Case Presentation: A 61-year-old Indian man with past medical history of type 2 diabetes mellitus and dyslipidemia presented with a 3-month history of intermittent dry cough associated with fevers, chills, night sweats, and generalized weakness. He worked in California as an engineer doing home remodeling, never smoked, and had no sick contact, or animal exposure. Upon admission, he was found to be septic and have acute hypoxic respiratory failure. Physical examination revealed temperature of 103.3 degrees Farenheit, heart rate of 107 beats/min, a respiratory rate of 35 breaths/min, and oxygen saturation of 87% on 32% fraction of inspired oxygen. Diffused bilateral rales was present on lung auscultation. Pertinent laboratory findings revealed leukocytosis (WBC count 19.5k/uL) and elevated alkaline phosphatase of 325 U/L. Chest CT showed a left upper lobe subpleural mass with surrounding pulmonary infiltrate and scattered bilateral pulmonary nodules with associated lymphadenopathy. MRI of the abdomen showed multiple masses along the capsular surface of the right hepatic lobe and spleen. These findings were worrisome for malignancy. HIV Ag/Ab, T-Spot Tuberculosis, and Histoplasma antigen were negative. Serum Coccidioides IgM by ELISA was positive at 2.2 Index Value with a negative IgG. Coccidioides antibody by complement fixation was mildly elevated at 1:4. A bronchoscopy with transbronchial lung biopsy was performed but it failed to reveal evidence of malignancy though both bronchial washing and tissue cultures grew hyaline mould so a repeat bronchoscopy with biopsy was done. Pathology showed organizing pneumonia but bronchial washing culture eventually grew Coccidioides immitis. Therefore, the diagnosis of pulmonary coccidioidomycosis was confirmed. Unfortunately, the hepatic lesions could not be safely biopsied given their anatomical location so disseminated infection and malignancy cannot be entirely excluded. Patient was treated with intravenous liposomal amphotericin B and transitioned to high dose fluconazole with significant improvement of his symptoms and he would be followed up as an outpatient.
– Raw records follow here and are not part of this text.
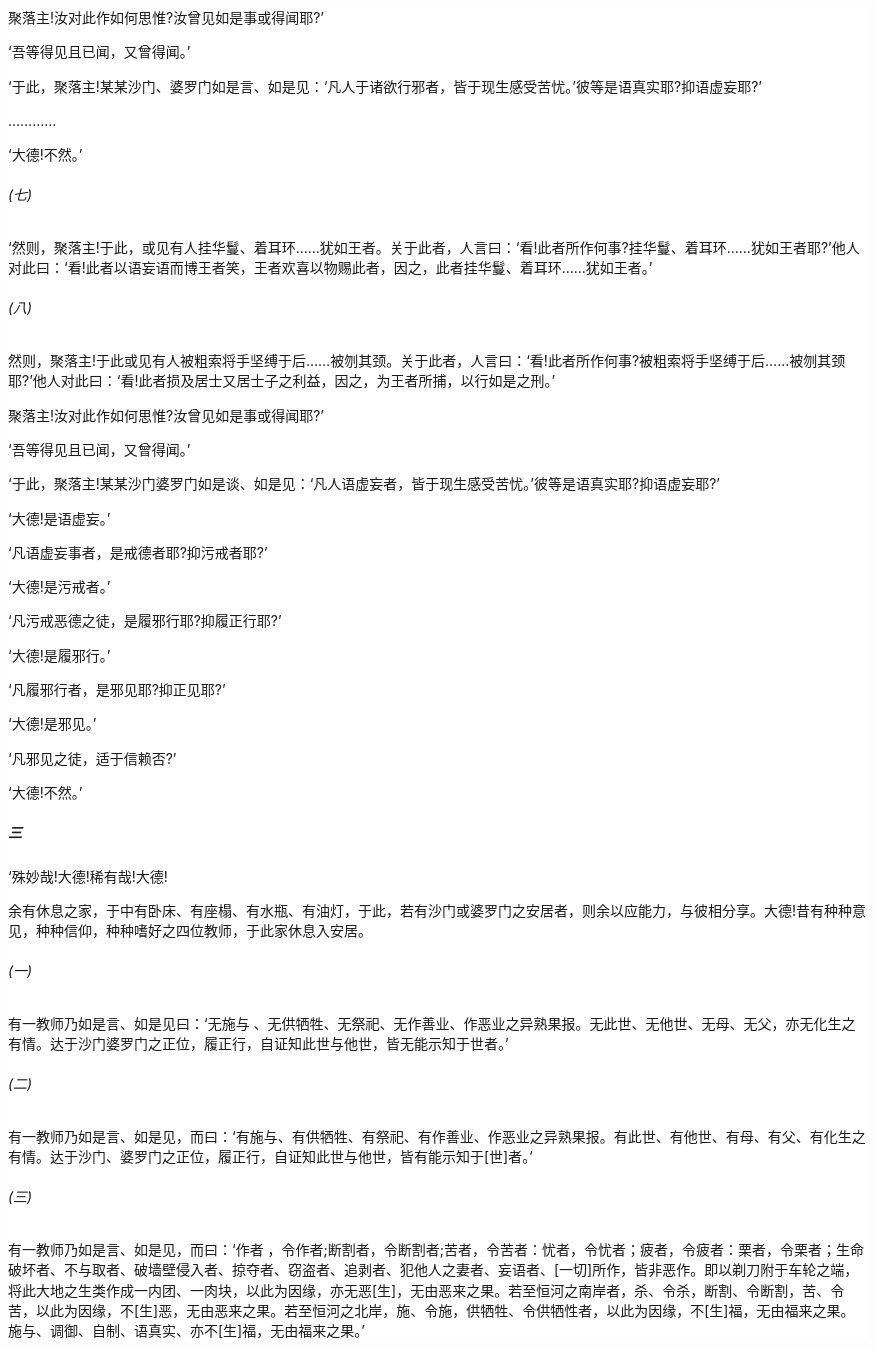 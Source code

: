 聚落主!汝对此作如何思惟?汝曾见如是事或得闻耶?’

‘吾等得见且已闻，又曾得闻。’

‘于此，聚落主!某某沙门、婆罗门如是言、如是见：‘凡人于诸欲行邪者，皆于现生感受苦忧。’彼等是语真实耶?抑语虚妄耶?’

…………

‘大德!不然。’

###### (七)

‘然则，聚落主!于此，或见有人挂华鬘、着耳环……犹如王者。关于此者，人言曰：‘看!此者所作何事?挂华鬘、着耳环……犹如王者耶?’他人对此曰：‘看!此者以语妄语而博王者笑，王者欢喜以物赐此者，因之，此者挂华鬘、着耳环……犹如王者。’

###### (八)

然则，聚落主!于此或见有人被粗索将手坚缚于后……被刎其颈。关于此者，人言曰：‘看!此者所作何事?被粗索将手坚缚于后……被刎其颈耶?’他人对此曰：‘看!此者损及居士又居士子之利益，因之，为王者所捕，以行如是之刑。’

聚落主!汝对此作如何思惟?汝曾见如是事或得闻耶?’

‘吾等得见且已闻，又曾得闻。’

‘于此，聚落主!某某沙门婆罗门如是谈、如是见：‘凡人语虚妄者，皆于现生感受苦忧。’彼等是语真实耶?抑语虚妄耶?’

‘大德!是语虚妄。’

‘凡语虚妄事者，是戒德者耶?抑污戒者耶?’

‘大德!是污戒者。’

‘凡污戒恶德之徒，是履邪行耶?抑履正行耶?’

‘大德!是履邪行。’

‘凡履邪行者，是邪见耶?抑正见耶?’

‘大德!是邪见。’

‘凡邪见之徒，适于信赖否?’

‘大德!不然。’

##### 三

‘殊妙哉!大德!稀有哉!大德!

余有休息之家，于中有卧床、有座榻、有水瓶、有油灯，于此，若有沙门或婆罗门之安居者，则余以应能力，与彼相分享。大德!昔有种种意见，种种信仰，种种嗜好之四位教师，于此家休息入安居。

###### (一)

有一教师乃如是言、如是见曰：‘无施与 、无供牺牲、无祭祀、无作善业、作恶业之异熟果报。无此世、无他世、无母、无父，亦无化生之有情。达于沙门婆罗门之正位，履正行，自证知此世与他世，皆无能示知于世者。’

###### (二)

有一教师乃如是言、如是见，而曰：‘有施与、有供牺牲、有祭祀、有作善业、作恶业之异熟果报。有此世、有他世、有母、有父、有化生之有情。达于沙门、婆罗门之正位，履正行，自证知此世与他世，皆有能示知于[世]者。’

###### (三)

有一教师乃如是言、如是见，而曰：‘作者 ，令作者;断割者，令断割者;苦者，令苦者：忧者，令忧者；疲者，令疲者：栗者，令栗者；生命破坏者、不与取者、破墙壁侵入者、掠夺者、窃盗者、追剥者、犯他人之妻者、妄语者、[一切]所作，皆非恶作。即以剃刀附于车轮之端，将此大地之生类作成一内团、一肉块，以此为因缘，亦无恶[生]，无由恶来之果。若至恒河之南岸者，杀、令杀，断割、令断割，苦、令苦，以此为因缘，不[生]恶，无由恶来之果。若至恒河之北岸，施、令施，供牺牲、令供牺性者，以此为因缘，不[生]福，无由福来之果。施与、调御、自制、语真实、亦不[生]福，无由福来之果。’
Discussion: Coccidioidomycosis was in fact the cause of this patient’s acute pulmonary findings, and it could possibly represent the hepatic and splenic masses. However, malignancy should always remain in a differential diagnosis in cases of suspected disseminated coccidioidomycosis as extrapulmonary coccidioidomycosis lesions are often indistinguishable from malignancy. Follow-up imaging studies of lesions should be performed. If there is no improvement in pulmonary and extrapulmonary lesions, further malignancy workup remains warranted. It is important to remember that one does not exclude the possibility of the other especially in a patient who is not known to be immunocompromised.
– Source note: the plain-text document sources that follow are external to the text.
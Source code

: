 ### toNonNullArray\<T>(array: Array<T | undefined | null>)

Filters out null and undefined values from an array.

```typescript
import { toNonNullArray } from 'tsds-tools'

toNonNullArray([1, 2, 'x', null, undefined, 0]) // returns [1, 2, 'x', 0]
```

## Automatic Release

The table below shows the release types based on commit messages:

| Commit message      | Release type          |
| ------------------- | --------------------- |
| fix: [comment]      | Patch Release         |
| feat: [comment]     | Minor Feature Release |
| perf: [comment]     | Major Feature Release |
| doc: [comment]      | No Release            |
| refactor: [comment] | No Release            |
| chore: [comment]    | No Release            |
Conclusions: Coccidioidomycosis is an endemic and relatively common infection in the dry regions of the Southwestern United States. However, only about 1% of infected persons, with immunocompromised patients being more commonly affected, develop disseminated disease. In cases of suspected disseminated coccidioidomycosis, malignancy should always remain an important differential diagnosis.